Lawmakers sized up options though urged restraint among groups already lining up for the slice of money. The surplus, projected through July 2017, came in a new economic forecast that contained mixed news about the state's long-term outlook, and the extra cash could be swallowed up almost entirely if legislators simply covered inflationary pressures in existing programs.

Still, top Democrats and Republicans separately raised the specter of a swift tax cut. Senate Majority Leader Tom Bakk said he supports lining up more of Minnesota's income tax deductions and credits with those offered in the federal tax code, a process known as conformity that lawmakers strive for but can't always afford.

Bakk, DFL-Cook, didn't spell out precisely which Minnesota residents could be in line for a break but said it's his preference to act sooner so that next year's tax filing is easier. Senate Minority Leader David Hann, R-Eden Prairie, embraced the call, as did the new House Republican leader.

"We know it's important. We know the timeliness of it is important as we approach tax season," said Speaker-to-be Kurt Daudt, R-Crown.

Gov. Mark Dayton also put tax changes toward the top of his to-do list on Thursday. He wants to expand eligibility for a child-care tax credit by removing an income cap — a change that would affect 137,000 taxpayers and carries a $175 million price tag.

Dayton, who must submit a two-year budget proposal by Jan. 27, said additional spending on early childhood learning scholarships and broadband Internet development programs are also priorities.

"There are a lot of compelling needs out there and they are going to add up to considerably more than $1 billion," he said.

In any case, the surplus should make for a smoother path to a new budget and reduce the possibility of protracted standoff as Republicans take over the House in January. Lawmakers spent several years battling deficits, repaying IOUs and refilling rainy-day accounts, which now top $1 billion as well.

The surplus projection is drawn from economic growth estimates combined with tax and spending patterns. Total revenue for the two-year budget cycle that begins next July is projected to be just shy of $41.9 billion.

State law prevents financial analysts from including inflationary cost increases in their assessment of program budgets. So even as the cost of salaries, heating bills and other expenses rise, the forecast assumes static prices into the future with the exception of demographic shifts such as increased school enrollment.

Including across-the-board inflationary estimates in their prior forecast would have added about $900 million to state expenses in the next budget. Lawmakers say program advocates should have to make the case for higher spending and not bank on it.

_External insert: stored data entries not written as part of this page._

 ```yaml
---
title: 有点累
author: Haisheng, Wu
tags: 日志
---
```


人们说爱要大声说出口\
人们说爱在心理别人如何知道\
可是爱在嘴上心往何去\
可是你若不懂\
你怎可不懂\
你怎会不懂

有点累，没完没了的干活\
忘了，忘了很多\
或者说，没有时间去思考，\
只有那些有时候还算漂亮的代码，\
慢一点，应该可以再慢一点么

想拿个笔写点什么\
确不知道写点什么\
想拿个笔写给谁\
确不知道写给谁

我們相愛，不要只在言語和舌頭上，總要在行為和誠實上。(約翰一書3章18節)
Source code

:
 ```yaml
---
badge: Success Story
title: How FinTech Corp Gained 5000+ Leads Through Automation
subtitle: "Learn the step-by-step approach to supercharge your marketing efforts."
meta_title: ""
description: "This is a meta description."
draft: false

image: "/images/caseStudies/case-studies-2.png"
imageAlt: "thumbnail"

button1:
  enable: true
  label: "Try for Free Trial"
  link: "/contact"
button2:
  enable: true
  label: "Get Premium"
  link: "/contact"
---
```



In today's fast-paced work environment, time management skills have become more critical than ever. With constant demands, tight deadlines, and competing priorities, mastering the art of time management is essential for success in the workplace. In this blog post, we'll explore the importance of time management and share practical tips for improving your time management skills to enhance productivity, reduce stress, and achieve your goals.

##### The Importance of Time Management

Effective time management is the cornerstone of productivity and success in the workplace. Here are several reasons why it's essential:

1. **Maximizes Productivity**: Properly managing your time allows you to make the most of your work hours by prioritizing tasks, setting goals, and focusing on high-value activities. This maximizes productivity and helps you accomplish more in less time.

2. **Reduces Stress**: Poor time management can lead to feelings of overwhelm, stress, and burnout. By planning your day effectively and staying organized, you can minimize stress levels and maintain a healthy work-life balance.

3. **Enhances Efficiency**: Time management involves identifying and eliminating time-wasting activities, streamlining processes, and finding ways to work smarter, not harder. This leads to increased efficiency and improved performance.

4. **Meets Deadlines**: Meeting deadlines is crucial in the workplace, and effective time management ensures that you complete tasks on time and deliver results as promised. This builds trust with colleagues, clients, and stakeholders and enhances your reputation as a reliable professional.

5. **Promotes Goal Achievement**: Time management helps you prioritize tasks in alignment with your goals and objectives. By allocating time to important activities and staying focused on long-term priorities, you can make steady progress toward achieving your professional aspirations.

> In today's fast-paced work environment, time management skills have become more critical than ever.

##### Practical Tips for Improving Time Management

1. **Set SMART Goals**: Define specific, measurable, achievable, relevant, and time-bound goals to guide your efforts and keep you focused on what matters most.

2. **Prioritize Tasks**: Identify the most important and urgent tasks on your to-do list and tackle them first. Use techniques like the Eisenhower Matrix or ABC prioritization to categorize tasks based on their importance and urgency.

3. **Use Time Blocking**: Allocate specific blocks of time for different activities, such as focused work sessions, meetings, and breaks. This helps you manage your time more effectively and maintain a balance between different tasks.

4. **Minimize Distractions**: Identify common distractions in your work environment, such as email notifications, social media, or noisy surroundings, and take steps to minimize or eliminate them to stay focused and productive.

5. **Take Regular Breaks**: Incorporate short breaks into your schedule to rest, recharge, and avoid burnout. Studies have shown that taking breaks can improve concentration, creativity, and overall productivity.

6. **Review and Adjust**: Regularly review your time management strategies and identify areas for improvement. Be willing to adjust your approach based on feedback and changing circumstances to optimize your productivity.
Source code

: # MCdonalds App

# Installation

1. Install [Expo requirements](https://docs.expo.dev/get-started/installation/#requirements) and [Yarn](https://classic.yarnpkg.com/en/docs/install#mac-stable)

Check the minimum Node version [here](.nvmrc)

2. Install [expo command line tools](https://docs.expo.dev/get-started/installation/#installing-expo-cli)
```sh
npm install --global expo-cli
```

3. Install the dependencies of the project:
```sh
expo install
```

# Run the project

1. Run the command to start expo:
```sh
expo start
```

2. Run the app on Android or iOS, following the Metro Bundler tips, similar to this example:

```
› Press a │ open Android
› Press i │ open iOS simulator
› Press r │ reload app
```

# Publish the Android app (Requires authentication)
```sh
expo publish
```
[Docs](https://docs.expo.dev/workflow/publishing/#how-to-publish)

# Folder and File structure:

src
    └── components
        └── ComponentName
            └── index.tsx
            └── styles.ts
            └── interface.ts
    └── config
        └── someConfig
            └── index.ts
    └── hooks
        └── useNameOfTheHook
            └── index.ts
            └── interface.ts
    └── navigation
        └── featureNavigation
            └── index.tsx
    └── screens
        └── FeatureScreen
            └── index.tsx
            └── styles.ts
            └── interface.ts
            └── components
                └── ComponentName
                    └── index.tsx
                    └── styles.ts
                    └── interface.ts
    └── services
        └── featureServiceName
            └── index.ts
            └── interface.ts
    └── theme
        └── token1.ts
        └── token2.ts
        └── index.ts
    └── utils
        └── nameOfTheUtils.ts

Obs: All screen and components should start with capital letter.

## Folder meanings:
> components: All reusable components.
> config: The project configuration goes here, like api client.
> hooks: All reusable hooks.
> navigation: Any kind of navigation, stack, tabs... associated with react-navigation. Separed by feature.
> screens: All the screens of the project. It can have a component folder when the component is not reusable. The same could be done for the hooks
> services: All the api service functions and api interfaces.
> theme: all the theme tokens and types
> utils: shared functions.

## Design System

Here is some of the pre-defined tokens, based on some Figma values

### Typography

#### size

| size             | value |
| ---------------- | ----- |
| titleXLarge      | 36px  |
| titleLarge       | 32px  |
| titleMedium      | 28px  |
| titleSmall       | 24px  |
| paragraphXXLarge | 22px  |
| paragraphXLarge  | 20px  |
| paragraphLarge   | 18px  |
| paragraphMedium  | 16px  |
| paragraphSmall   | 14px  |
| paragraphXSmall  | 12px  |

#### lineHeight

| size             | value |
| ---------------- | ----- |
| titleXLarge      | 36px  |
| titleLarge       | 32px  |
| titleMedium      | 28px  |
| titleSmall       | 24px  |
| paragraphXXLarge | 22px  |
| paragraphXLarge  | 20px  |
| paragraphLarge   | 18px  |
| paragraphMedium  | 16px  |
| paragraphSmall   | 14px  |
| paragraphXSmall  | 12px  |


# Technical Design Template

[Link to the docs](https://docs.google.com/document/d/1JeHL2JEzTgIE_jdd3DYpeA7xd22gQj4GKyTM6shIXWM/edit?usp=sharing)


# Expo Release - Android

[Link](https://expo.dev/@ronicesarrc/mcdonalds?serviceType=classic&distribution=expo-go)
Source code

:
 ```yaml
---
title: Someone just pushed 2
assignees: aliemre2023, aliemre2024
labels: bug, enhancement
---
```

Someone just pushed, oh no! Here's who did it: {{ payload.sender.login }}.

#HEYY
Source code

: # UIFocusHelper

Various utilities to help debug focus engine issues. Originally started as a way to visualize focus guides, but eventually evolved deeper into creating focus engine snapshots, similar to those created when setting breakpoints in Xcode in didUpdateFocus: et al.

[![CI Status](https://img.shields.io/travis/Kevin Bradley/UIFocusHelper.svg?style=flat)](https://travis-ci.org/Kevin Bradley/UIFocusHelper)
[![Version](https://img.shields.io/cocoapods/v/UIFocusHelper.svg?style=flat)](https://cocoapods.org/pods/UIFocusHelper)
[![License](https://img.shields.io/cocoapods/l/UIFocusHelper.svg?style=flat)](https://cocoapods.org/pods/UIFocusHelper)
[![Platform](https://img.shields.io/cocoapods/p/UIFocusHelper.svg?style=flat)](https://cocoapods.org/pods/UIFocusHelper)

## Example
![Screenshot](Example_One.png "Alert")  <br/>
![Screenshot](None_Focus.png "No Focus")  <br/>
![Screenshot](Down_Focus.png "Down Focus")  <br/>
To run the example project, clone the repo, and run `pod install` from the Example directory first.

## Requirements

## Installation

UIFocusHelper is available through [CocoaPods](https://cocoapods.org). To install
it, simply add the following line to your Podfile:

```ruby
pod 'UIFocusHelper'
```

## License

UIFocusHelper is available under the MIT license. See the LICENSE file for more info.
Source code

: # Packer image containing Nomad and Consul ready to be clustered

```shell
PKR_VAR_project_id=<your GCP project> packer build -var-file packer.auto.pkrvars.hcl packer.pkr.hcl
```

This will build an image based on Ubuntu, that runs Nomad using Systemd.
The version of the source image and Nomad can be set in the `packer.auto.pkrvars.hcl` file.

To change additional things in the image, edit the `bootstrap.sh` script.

The current fiscal year should close with $556 million in unspent money. Of that, $183 million will be automatically transferred to the budget reserve, but the rest could be parceled out for one-time needs, such as highway construction.

As for the bigger pot of money awaiting them, lawmakers said they'd be hesitant to spend every dime. A lot can change — and quickly. Consumer spending can pick up or taper off. A zooming stock market can drive up income tax collections. Nasty weather can temporarily dampen the economy.

Officials said that while the jobless rate has plummeted, employee wages haven't risen as fast as anticipated. The housing market isn't taking off as fast as economists predicted, either. On the upside, lower energy prices have given people more money in their household budgets to make other purchases.